I'm not firmiliar with the Hex logic color system much, but IIRC the blue is pretty mild(like the LC white). Do you have a more firm cutting pad just in case your blue and UP don't work as expected? Better to have it and not need it than need it and not have it.


I highly doubt they get washed at the factory after the initial paint finishing process. Any swirls will come from the lot crew or stuff flying onto or off of the truck.
 
Finish Kare 303 is like a combination of a finishing polish and a glaze in one. It will polish out light swirls or compounding haze. In this case I think you should save your money, you would never use those two big bottles for the bogo.
Just to simplify things a little bit maybe you should try and use a AIO type product, for instance: XMT360, Griot's one step sealant, Blackfire total polish and seal.
 
I'm not firmiliar with the Hex logic color system much, but IIRC the blue is pretty mild(like the LC white). Do you have a more firm cutting pad just in case your blue and UP don't work as expected? Better to have it and not need it than need it and not have it.

Yes, it is pretty mild. My thinking is, mild is what I'd need; right? I can't imagine much correction is needed. However, I do have the entire 'set' of CG pads. So yes, I can go to a stronger pad.

I highly doubt they get washed at the factory after the initial paint finishing process. Any swirls will come from the lot crew or stuff flying onto or off of the truck.

Nope, at least from what I've seen! It will sit outside in who knows what kind of weather with no protection on it (they sit in a lot at the factory waiting for the train), then from the train, be on a truck to my dealer. Then they'll unload it, I'll sign some papers, and I'll be on my way. Dunno about a 'lot crew', it really shouldn't get touched.
 
Wanted to touch on the "1 of each pad" question. IMHO you'll likely not need UC on the new car. That doesn't mean that you don't need a pad with decent cut though. Still possible to do a 1.5 step process where you hit it the first time with UP and more of a cutting pad, followed by a polishing pad and UP.

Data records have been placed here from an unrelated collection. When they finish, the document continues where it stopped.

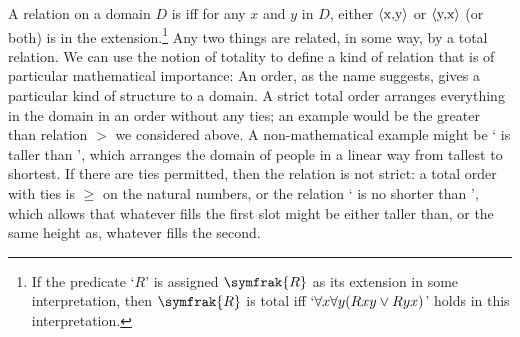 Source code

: A relation on a domain $D$ is  iff for any $x$ and $y$ in $D$, either $\mbox{\ensuremath{\mathopen{\langle}}x,y\ensuremath{\mathclose{\rangle}}}$ or $\mbox{\ensuremath{\mathopen{\langle}}y,x\ensuremath{\mathclose{\rangle}}}$ (or both) is in the extension.\footnote{If the predicate `$R$' is assigned $\symfrak{R}$ as its extension in some interpretation, then $\symfrak{R}$ is total iff `$\forall x \forall y (Rxy \vee Ryx)$' holds in this interpretation.} Any two things are related, in some way, by a total relation.  We can use the notion of totality to define a kind of relation that is of particular mathematical importance: 
An order, as the name suggests, gives a particular kind of structure to a domain. A strict total order arranges everything in the domain in an order without any ties; an example would be the greater than relation $>$ we considered above. A non-mathematical example might be ` is taller than ', which arranges the domain of people in a linear way from tallest to shortest. If there are ties permitted, then the relation is  not strict: a total order with ties is $≥$ on the natural numbers, or the relation ` is no shorter than ', which allows that whatever fills the first slot might be either taller than, or the same height as, whatever fills the second. 

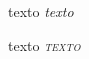 \documentclass[a4paper,12pt]{article}
\begin{document}
	texto \textsl{\textsf{texto}}
	
	texto \textsl{\textsc{texto}}
	
	
\end{document}

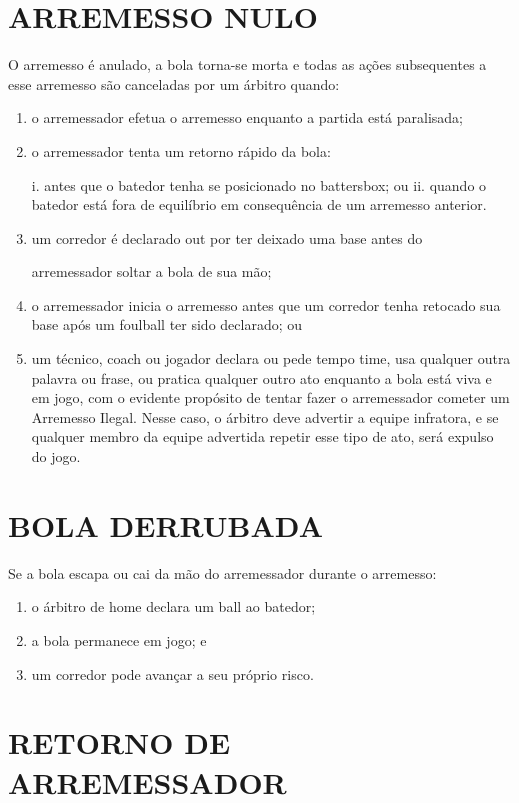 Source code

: \section{ARREMESSO NULO}

O arremesso é anulado, a bola torna-se morta e todas as ações subsequentes a esse arremesso são canceladas por um árbitro quando:

\begin{enumerate}[label=(\alph*)]
	\item   o arremessador efetua o arremesso enquanto a partida está paralisada;
	\item  o arremessador tenta um retorno rápido da bola:

	i. antes que o batedor tenha se posicionado no \gls{battersbox}; ou
	ii. quando o batedor está fora de equilíbrio em consequência de um arremesso anterior.

	\item  um corredor é declarado \gls{out} por ter deixado uma base antes do

	arremessador soltar a bola de sua mão;
	\item  o arremessador inicia o arremesso antes que um corredor tenha retocado sua  base após um \gls{foulball} ter sido declarado; ou
	\item  um técnico, \gls{coach} ou jogador declara ou pede tempo \gls{time}, usa qualquer outra palavra ou frase, ou pratica qualquer outro ato enquanto a bola está viva e em jogo, com o evidente propósito de tentar fazer o arremessador cometer um Arremesso Ilegal. Nesse caso, o árbitro deve advertir a equipe infratora, e se qualquer membro da equipe advertida repetir esse tipo de ato, será expulso do jogo.
\end{enumerate}
\section{BOLA DERRUBADA}

Se a bola escapa ou cai da mão do arremessador durante o arremesso:
\begin{enumerate}[label=(\alph*)]\item   o árbitro de \gls{home} declara um \gls{ball} ao batedor;
	\item  a bola permanece em jogo; e
	\item  um corredor pode avançar a seu próprio risco.
\end{enumerate}

\section{RETORNO DE ARREMESSADOR}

Bottom line is I'd not even ATTEMPT to do a vehicle with less than 3~4 of a single pad. It can be done with 2, say the polishing stage, but you'll be stopping and cleaning quite a bit. Using a dirty, product full, paint spreading pad will literally grind away everything you are trying to do.

Typically the more you cut, the more often you'll want to clean and change out your pad(s). They don't just need changing from getting dirty, but also to pull them off the buffer before the middle of the pad overheats. Work with cleaning on the fly can only go so far.

Cleaning in the sink of course works, but you can NEVER use a wet pad. Sitting one on a fan to dry speeds up the time spent off the buffer and if you can wait long enough you *may* be able to do a vehicle with only a couple of pads, (but that takes a couple of days to do). ;)

I'd say 4 minimum cutting pads, 4~6 middle of the road pads and 2~3 finishing pads. The reason I say more in the middle (like say the LC white) is you can use that pad for more different products. You can compound with it and polish with it. But you don't want to mix compound and polish in the SAME pad. :)

Now if you've got an air compressor, and you want to try something like the Megs MF pads. Then 2 cutting and 2 finishing will be fine. PROVIDING you keep up with the heat in the pad. Pull it after working a panel and put the back of it against your cheek. If it's more than slightly (barely) warm, pull it off and let it cool. Keep rotating them that way and you can do an entire vehicle. (They cool MUCH faster than the thicker flat and especially the CCS pads.)